Entre Friera de Valverde y Santa Cristina de la Polvorosa Manuela Cid celebra un siglo de vida
La celebración del 100 cumpleaños de Manuela, nacida en Friera de Valverde y residente durante más de seis décadas en Santa Cristina de la Polvorosa, reunió a familiares, amigos, personal de la residencia y a los alcaldes de ambos municipios, que quisieron rendirle un homenaje cargado de afecto, reconocimiento y memoria.
El alcalde de Santa Cristina de la Polvorosa, Salvador Domínguez, recordó la dureza de los tiempos que vivió la homenajeada y la fortaleza de una generación de mujeres que trabajaron sin descanso, tanto en el campo como en el hogar, sin recibir el reconocimiento social que merecían. Subrayó además la lucidez que Manuela conserva a sus cien años y expresó su deseo de poder recoger por escrito sus vivencias para que no se pierdan. “Ha atravesado guerras, escasez, cambios sociales y profundas transformaciones en el mundo rural”, destacó, recordando también su larga vida en Santa Cristina, donde se instaló tras casarse con Tanico, ya fallecido, y donde siempre fue una vecina cercana, trabajadora y querida.
El acto adquirió un carácter especialmente emotivo con la intervención del alcalde de Friera de Valverde, Lázaro Zarza, quien acompañó a la que definió como “una embajadora centenaria” de su pueblo natal. Dirigiéndose a Manuela con un tono cercano, recordó que Friera sigue sintiéndola como parte de su identidad colectiva: “No todos los días se celebra un siglo de vida, y menos aún con alguien que lleva el nombre de nuestro pueblo grabado en su historia personal”.

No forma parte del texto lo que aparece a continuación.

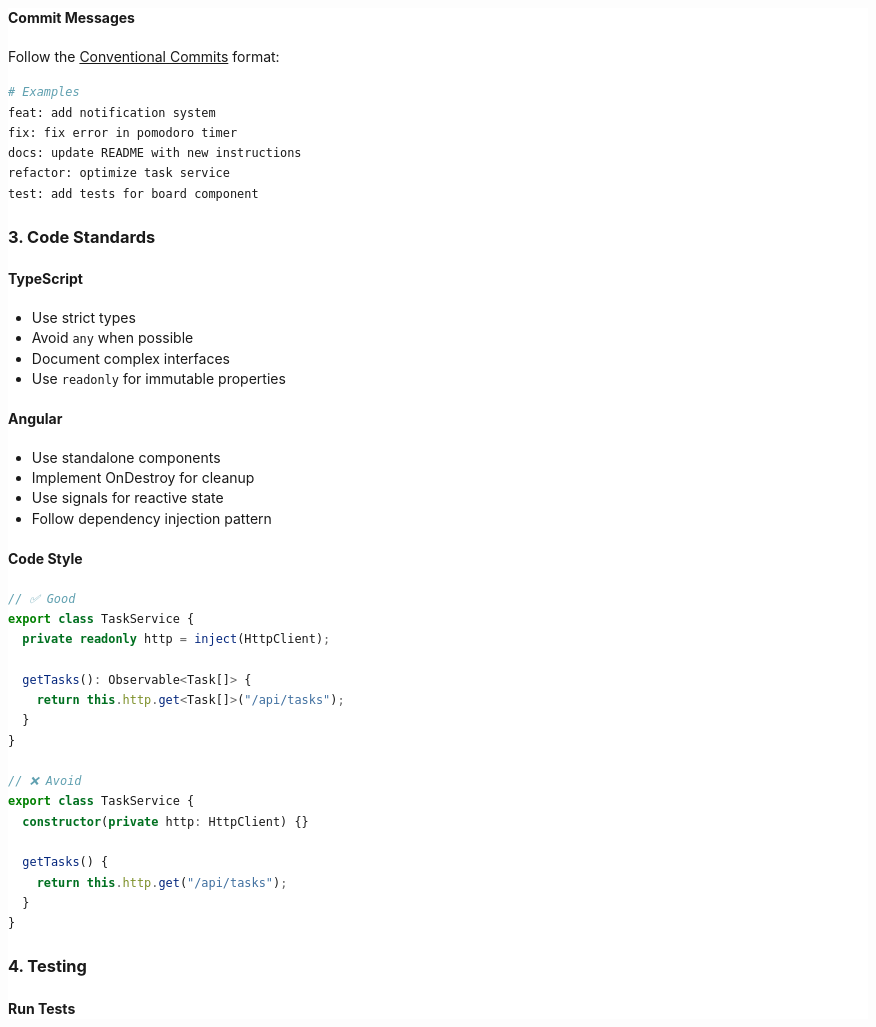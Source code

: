 #### Commit Messages

Follow the [Conventional Commits](https://www.conventionalcommits.org/) format:

```bash
# Examples
feat: add notification system
fix: fix error in pomodoro timer
docs: update README with new instructions
refactor: optimize task service
test: add tests for board component
```

### 3. Code Standards

#### TypeScript

- Use strict types
- Avoid `any` when possible
- Document complex interfaces
- Use `readonly` for immutable properties

#### Angular

- Use standalone components
- Implement OnDestroy for cleanup
- Use signals for reactive state
- Follow dependency injection pattern

#### Code Style

```typescript
// ✅ Good
export class TaskService {
  private readonly http = inject(HttpClient);

  getTasks(): Observable<Task[]> {
    return this.http.get<Task[]>("/api/tasks");
  }
}

// ❌ Avoid
export class TaskService {
  constructor(private http: HttpClient) {}

  getTasks() {
    return this.http.get("/api/tasks");
  }
}
```

### 4. Testing

#### Run Tests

Zarza evocó la Friera en la que nació Manuela, “una tierra de manos curtidas, de vecindad verdadera, de familias que se sostenían unas a otras”, y subrayó que ella forma parte de la generación que levantó los cimientos de la comarca. “Nos enseñasteis el valor de la palabra, del trabajo y del respeto”, afirmó, destacando su vida como ejemplo de dignidad y resistencia.
El regidor dedicó también palabras a su familia, recordando a sus hermanos Aurelia, María, Juan y Román, a sus hijas Concepción y Pilar, y a su marido Tanico, cuya memoria —dijo— “sigue presente en cada paso de la historia de Manuela”.
“Cumplir cien años no es solo acumular tiempo; es haber sobrevivido a los cambios del mundo con una fortaleza que hoy nos inspira”, señaló Zarza, quien definió a la homenajeada como “un libro abierto de sabiduría y un espejo de la Zamora que resiste y permanece”. Antes de concluir, le entregó un ramo de flores en nombre de los vecinos de Friera, agradeciéndole su legado, su sonrisa y su ejemplo de longevidad y dignidad.